▸ **Try it**
Check every line of the material for the word "label". Copy those that have it.

Top of Given entries

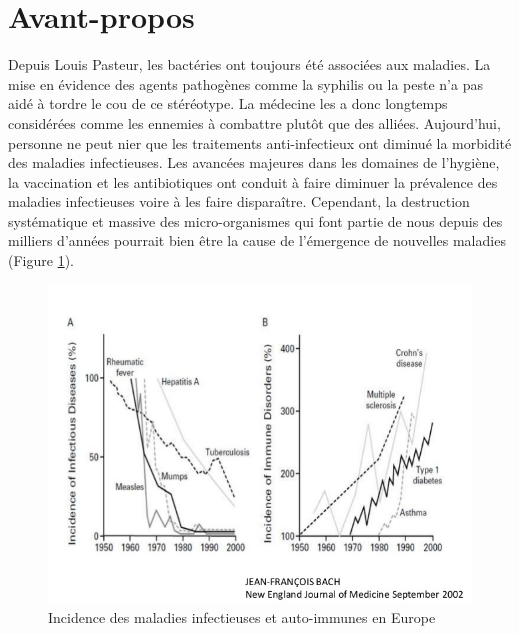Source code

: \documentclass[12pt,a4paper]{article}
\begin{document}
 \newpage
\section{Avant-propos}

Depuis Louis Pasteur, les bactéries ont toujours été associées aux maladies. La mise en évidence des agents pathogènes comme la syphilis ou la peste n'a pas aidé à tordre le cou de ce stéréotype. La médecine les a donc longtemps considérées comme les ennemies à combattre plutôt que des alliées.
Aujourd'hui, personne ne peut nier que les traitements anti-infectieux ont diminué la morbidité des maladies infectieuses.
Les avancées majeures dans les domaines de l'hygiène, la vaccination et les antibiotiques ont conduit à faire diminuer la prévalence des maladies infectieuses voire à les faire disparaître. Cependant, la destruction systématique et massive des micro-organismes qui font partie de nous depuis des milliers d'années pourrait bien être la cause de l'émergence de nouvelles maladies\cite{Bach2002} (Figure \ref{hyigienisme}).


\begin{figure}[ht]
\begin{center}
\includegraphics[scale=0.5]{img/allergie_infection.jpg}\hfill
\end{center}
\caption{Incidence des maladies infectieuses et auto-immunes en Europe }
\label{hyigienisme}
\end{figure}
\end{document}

Bottom of Given entries
Top of Given entries

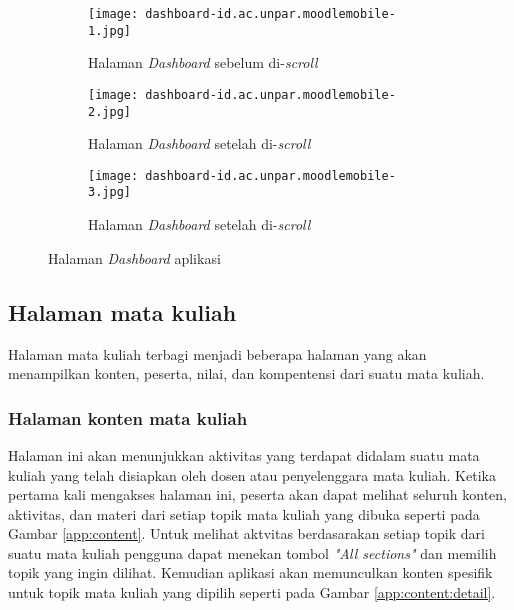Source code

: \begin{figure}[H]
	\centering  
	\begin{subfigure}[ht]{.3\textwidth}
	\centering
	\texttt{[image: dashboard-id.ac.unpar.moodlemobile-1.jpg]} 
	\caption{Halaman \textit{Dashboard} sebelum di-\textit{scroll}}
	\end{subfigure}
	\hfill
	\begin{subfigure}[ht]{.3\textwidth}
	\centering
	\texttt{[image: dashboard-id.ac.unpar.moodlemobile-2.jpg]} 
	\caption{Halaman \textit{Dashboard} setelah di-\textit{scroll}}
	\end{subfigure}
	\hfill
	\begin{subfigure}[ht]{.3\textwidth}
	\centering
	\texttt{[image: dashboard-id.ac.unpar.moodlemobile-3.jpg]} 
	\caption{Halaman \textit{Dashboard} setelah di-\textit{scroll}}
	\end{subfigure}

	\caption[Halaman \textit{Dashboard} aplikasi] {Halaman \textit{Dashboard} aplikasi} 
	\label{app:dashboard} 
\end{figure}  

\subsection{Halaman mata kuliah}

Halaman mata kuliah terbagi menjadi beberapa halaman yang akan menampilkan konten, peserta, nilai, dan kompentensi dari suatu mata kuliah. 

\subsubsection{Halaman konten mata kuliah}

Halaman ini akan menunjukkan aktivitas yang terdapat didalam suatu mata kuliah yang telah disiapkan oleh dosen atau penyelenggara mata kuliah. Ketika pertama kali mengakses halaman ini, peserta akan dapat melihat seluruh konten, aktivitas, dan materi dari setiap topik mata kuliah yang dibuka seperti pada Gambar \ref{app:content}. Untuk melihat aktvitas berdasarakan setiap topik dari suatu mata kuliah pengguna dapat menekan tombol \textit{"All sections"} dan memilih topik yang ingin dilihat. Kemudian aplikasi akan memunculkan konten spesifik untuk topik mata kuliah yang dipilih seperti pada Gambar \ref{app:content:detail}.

Bottom of Given entries

▸ **Completed exercise**
\label{hyigienisme}
	\label{app:dashboard} 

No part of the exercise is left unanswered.